--- EXERCISE DESCRIPTION ---
Give the data again exactly as it is written.

Stored data entries

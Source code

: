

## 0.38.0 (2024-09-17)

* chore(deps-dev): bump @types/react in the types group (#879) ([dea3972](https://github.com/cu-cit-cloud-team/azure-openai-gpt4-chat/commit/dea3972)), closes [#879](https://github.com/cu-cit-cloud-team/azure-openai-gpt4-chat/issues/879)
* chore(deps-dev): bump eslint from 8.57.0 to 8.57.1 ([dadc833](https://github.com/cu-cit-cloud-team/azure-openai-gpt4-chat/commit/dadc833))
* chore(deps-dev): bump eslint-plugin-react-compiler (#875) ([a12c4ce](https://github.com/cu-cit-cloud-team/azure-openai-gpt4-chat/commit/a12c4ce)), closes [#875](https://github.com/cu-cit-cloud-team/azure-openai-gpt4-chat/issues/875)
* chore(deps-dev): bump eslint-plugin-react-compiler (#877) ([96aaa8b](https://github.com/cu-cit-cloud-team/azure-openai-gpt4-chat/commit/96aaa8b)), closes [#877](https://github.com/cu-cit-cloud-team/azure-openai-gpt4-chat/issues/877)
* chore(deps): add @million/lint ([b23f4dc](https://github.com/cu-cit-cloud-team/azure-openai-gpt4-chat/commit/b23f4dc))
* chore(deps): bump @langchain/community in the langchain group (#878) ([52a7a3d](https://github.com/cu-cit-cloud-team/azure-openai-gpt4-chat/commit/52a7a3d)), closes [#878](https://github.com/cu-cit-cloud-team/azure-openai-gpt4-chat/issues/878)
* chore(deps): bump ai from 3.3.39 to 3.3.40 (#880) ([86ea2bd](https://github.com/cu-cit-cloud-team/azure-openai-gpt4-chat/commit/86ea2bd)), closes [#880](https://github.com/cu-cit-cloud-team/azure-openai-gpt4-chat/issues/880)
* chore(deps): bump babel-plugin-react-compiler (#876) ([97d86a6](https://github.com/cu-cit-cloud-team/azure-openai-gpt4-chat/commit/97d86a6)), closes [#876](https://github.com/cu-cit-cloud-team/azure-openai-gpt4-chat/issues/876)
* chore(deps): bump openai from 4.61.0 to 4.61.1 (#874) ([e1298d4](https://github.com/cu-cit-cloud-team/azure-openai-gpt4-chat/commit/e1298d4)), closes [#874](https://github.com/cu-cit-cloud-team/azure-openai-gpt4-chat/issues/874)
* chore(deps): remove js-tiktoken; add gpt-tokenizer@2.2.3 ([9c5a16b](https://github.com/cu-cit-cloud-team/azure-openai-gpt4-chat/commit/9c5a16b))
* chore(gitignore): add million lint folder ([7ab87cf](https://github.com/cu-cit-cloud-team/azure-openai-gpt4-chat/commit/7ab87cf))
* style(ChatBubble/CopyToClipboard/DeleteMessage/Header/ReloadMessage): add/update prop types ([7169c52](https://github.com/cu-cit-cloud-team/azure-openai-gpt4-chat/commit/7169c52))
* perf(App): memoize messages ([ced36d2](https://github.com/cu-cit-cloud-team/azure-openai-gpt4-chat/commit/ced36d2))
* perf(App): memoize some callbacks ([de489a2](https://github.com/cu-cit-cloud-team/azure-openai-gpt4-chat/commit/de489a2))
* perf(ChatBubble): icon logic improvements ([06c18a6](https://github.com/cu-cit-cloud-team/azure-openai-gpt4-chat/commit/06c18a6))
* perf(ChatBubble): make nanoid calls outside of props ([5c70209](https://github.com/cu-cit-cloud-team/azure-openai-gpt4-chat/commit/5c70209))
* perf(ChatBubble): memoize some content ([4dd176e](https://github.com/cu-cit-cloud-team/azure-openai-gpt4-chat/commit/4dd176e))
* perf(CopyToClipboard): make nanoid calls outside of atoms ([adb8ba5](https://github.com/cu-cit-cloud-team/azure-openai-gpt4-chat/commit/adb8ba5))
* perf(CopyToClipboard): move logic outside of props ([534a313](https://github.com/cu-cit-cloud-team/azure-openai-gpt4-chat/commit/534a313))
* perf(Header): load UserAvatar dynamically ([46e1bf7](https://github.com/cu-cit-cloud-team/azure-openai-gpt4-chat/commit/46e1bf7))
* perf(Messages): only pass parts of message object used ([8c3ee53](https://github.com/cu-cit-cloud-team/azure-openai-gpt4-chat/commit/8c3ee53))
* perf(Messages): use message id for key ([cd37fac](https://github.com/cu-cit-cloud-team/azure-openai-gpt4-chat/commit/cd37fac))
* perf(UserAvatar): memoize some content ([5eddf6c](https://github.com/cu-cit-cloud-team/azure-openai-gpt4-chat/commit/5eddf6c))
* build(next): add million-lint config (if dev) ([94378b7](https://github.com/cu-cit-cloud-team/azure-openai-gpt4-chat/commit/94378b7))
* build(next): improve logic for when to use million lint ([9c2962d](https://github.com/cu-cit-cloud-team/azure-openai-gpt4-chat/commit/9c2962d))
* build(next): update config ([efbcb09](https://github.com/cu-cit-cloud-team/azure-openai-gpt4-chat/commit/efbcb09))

--- ANSWER TO THIS EXERCISE ---
Source code

:

## 0.38.0 (2024-09-17)

* chore(deps-dev): bump @types/react in the types group (#879) ([dea3972](https://github.com/cu-cit-cloud-team/azure-openai-gpt4-chat/commit/dea3972)), closes [#879](https://github.com/cu-cit-cloud-team/azure-openai-gpt4-chat/issues/879)
* chore(deps-dev): bump eslint from 8.57.0 to 8.57.1 ([dadc833](https://github.com/cu-cit-cloud-team/azure-openai-gpt4-chat/commit/dadc833))
* chore(deps-dev): bump eslint-plugin-react-compiler (#875) ([a12c4ce](https://github.com/cu-cit-cloud-team/azure-openai-gpt4-chat/commit/a12c4ce)), closes [#875](https://github.com/cu-cit-cloud-team/azure-openai-gpt4-chat/issues/875)
* chore(deps-dev): bump eslint-plugin-react-compiler (#877) ([96aaa8b](https://github.com/cu-cit-cloud-team/azure-openai-gpt4-chat/commit/96aaa8b)), closes [#877](https://github.com/cu-cit-cloud-team/azure-openai-gpt4-chat/issues/877)
* chore(deps): add @million/lint ([b23f4dc](https://github.com/cu-cit-cloud-team/azure-openai-gpt4-chat/commit/b23f4dc))
* chore(deps): bump @langchain/community in the langchain group (#878) ([52a7a3d](https://github.com/cu-cit-cloud-team/azure-openai-gpt4-chat/commit/52a7a3d)), closes [#878](https://github.com/cu-cit-cloud-team/azure-openai-gpt4-chat/issues/878)
* chore(deps): bump ai from 3.3.39 to 3.3.40 (#880) ([86ea2bd](https://github.com/cu-cit-cloud-team/azure-openai-gpt4-chat/commit/86ea2bd)), closes [#880](https://github.com/cu-cit-cloud-team/azure-openai-gpt4-chat/issues/880)
* chore(deps): bump babel-plugin-react-compiler (#876) ([97d86a6](https://github.com/cu-cit-cloud-team/azure-openai-gpt4-chat/commit/97d86a6)), closes [#876](https://github.com/cu-cit-cloud-team/azure-openai-gpt4-chat/issues/876)
* chore(deps): bump openai from 4.61.0 to 4.61.1 (#874) ([e1298d4](https://github.com/cu-cit-cloud-team/azure-openai-gpt4-chat/commit/e1298d4)), closes [#874](https://github.com/cu-cit-cloud-team/azure-openai-gpt4-chat/issues/874)
* chore(deps): remove js-tiktoken; add gpt-tokenizer@2.2.3 ([9c5a16b](https://github.com/cu-cit-cloud-team/azure-openai-gpt4-chat/commit/9c5a16b))
* chore(gitignore): add million lint folder ([7ab87cf](https://github.com/cu-cit-cloud-team/azure-openai-gpt4-chat/commit/7ab87cf))
* style(ChatBubble/CopyToClipboard/DeleteMessage/Header/ReloadMessage): add/update prop types ([7169c52](https://github.com/cu-cit-cloud-team/azure-openai-gpt4-chat/commit/7169c52))
* perf(App): memoize messages ([ced36d2](https://github.com/cu-cit-cloud-team/azure-openai-gpt4-chat/commit/ced36d2))
* perf(App): memoize some callbacks ([de489a2](https://github.com/cu-cit-cloud-team/azure-openai-gpt4-chat/commit/de489a2))
* perf(ChatBubble): icon logic improvements ([06c18a6](https://github.com/cu-cit-cloud-team/azure-openai-gpt4-chat/commit/06c18a6))
* perf(ChatBubble): make nanoid calls outside of props ([5c70209](https://github.com/cu-cit-cloud-team/azure-openai-gpt4-chat/commit/5c70209))
* perf(ChatBubble): memoize some content ([4dd176e](https://github.com/cu-cit-cloud-team/azure-openai-gpt4-chat/commit/4dd176e))
* perf(CopyToClipboard): make nanoid calls outside of atoms ([adb8ba5](https://github.com/cu-cit-cloud-team/azure-openai-gpt4-chat/commit/adb8ba5))
* perf(CopyToClipboard): move logic outside of props ([534a313](https://github.com/cu-cit-cloud-team/azure-openai-gpt4-chat/commit/534a313))
* perf(Header): load UserAvatar dynamically ([46e1bf7](https://github.com/cu-cit-cloud-team/azure-openai-gpt4-chat/commit/46e1bf7))
* perf(Messages): only pass parts of message object used ([8c3ee53](https://github.com/cu-cit-cloud-team/azure-openai-gpt4-chat/commit/8c3ee53))
* perf(Messages): use message id for key ([cd37fac](https://github.com/cu-cit-cloud-team/azure-openai-gpt4-chat/commit/cd37fac))
* perf(UserAvatar): memoize some content ([5eddf6c](https://github.com/cu-cit-cloud-team/azure-openai-gpt4-chat/commit/5eddf6c))
* build(next): add million-lint config (if dev) ([94378b7](https://github.com/cu-cit-cloud-team/azure-openai-gpt4-chat/commit/94378b7))
* build(next): improve logic for when to use million lint ([9c2962d](https://github.com/cu-cit-cloud-team/azure-openai-gpt4-chat/commit/9c2962d))
* build(next): update config ([efbcb09](https://github.com/cu-cit-cloud-team/azure-openai-gpt4-chat/commit/efbcb09))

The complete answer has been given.